ALEX Protocol, a DeFi platform constructed on Bitcoin’s Stacks layer, has suffered a second main breach—this time leading to an estimated $14 million loss.
The incident comes simply over a yr after a earlier assault drained $4.3 million through its cross-chain bridge.
Preliminary experiences of suspicious exercise started surfacing on social media, prompting the ALEX workforce to verify a “safety incident.” The mission later adopted up with an in depth autopsy, whereas the official web site stays offline for upkeep.
The exploit stemmed from a flaw in how failed transactions had been dealt with on the Stacks community. The attacker reportedly manipulated the protocol’s lack of ability to correctly confirm transaction failures, utilizing rejected knowledge to falsely authorize fund withdrawals.
Crypto safety agency QuillAudits pegged the harm at round $14 million. Among the many stolen property had been 63.5 items of wrapped Bitcoin variants (aBTC and sBTC). The incident additionally rattled the broader Stacks ecosystem, with the worth of ALEX plunging over 50% and STX—the community’s native token—dropping round 10%.
Confusion briefly surrounded the peg stability of sBTC after knowledge feeds confirmed a deviation in worth. Nevertheless, a Stacks spokesperson clarified that the token stays on-peg when utilizing official oracle knowledge.
Whereas the assault was remoted to ALEX, different initiatives within the Stacks ecosystem responded swiftly.
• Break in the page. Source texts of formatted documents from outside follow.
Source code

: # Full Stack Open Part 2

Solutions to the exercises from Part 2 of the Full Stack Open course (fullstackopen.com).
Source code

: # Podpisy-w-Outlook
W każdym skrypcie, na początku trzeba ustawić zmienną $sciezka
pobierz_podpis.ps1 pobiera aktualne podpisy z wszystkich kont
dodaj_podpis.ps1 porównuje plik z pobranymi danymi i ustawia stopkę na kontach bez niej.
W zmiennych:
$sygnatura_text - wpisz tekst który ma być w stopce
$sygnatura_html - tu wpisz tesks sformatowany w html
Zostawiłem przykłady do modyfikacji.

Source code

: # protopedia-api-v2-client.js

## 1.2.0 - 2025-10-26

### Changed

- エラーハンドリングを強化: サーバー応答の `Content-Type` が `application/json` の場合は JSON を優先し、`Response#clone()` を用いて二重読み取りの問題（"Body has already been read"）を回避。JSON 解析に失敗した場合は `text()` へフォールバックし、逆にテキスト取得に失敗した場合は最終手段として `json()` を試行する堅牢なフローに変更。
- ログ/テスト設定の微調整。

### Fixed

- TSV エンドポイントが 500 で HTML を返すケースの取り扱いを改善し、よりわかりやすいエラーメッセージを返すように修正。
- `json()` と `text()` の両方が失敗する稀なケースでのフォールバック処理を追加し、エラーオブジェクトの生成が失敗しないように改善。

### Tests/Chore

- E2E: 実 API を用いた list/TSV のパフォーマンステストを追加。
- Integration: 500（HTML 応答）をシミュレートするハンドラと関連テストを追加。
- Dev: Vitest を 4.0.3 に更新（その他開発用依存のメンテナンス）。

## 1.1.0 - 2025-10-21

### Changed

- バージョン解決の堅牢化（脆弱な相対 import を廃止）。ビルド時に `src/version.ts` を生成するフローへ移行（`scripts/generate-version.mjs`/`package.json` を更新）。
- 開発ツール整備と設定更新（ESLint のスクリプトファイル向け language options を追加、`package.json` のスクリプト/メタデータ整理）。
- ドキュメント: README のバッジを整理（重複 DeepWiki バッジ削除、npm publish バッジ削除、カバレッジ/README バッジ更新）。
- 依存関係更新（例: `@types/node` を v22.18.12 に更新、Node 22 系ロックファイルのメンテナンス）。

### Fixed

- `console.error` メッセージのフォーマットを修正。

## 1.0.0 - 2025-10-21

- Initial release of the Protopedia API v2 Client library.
Pontis paused its bridge to safeguard liquidity, and Bitflow eliminated the affected liquidity swimming pools to forestall additional threat.
This isn’t ALEX’s first encounter with a essential vulnerability. In Could final yr, $4.3 million was drained from its XLink bridge, a breach believed to be tied to a compromised personal key. Following that incident, the workforce applied numerous safety upgrades and migrated essential contracts—however clearly, these measures weren’t sufficient to forestall this way more damaging exploit.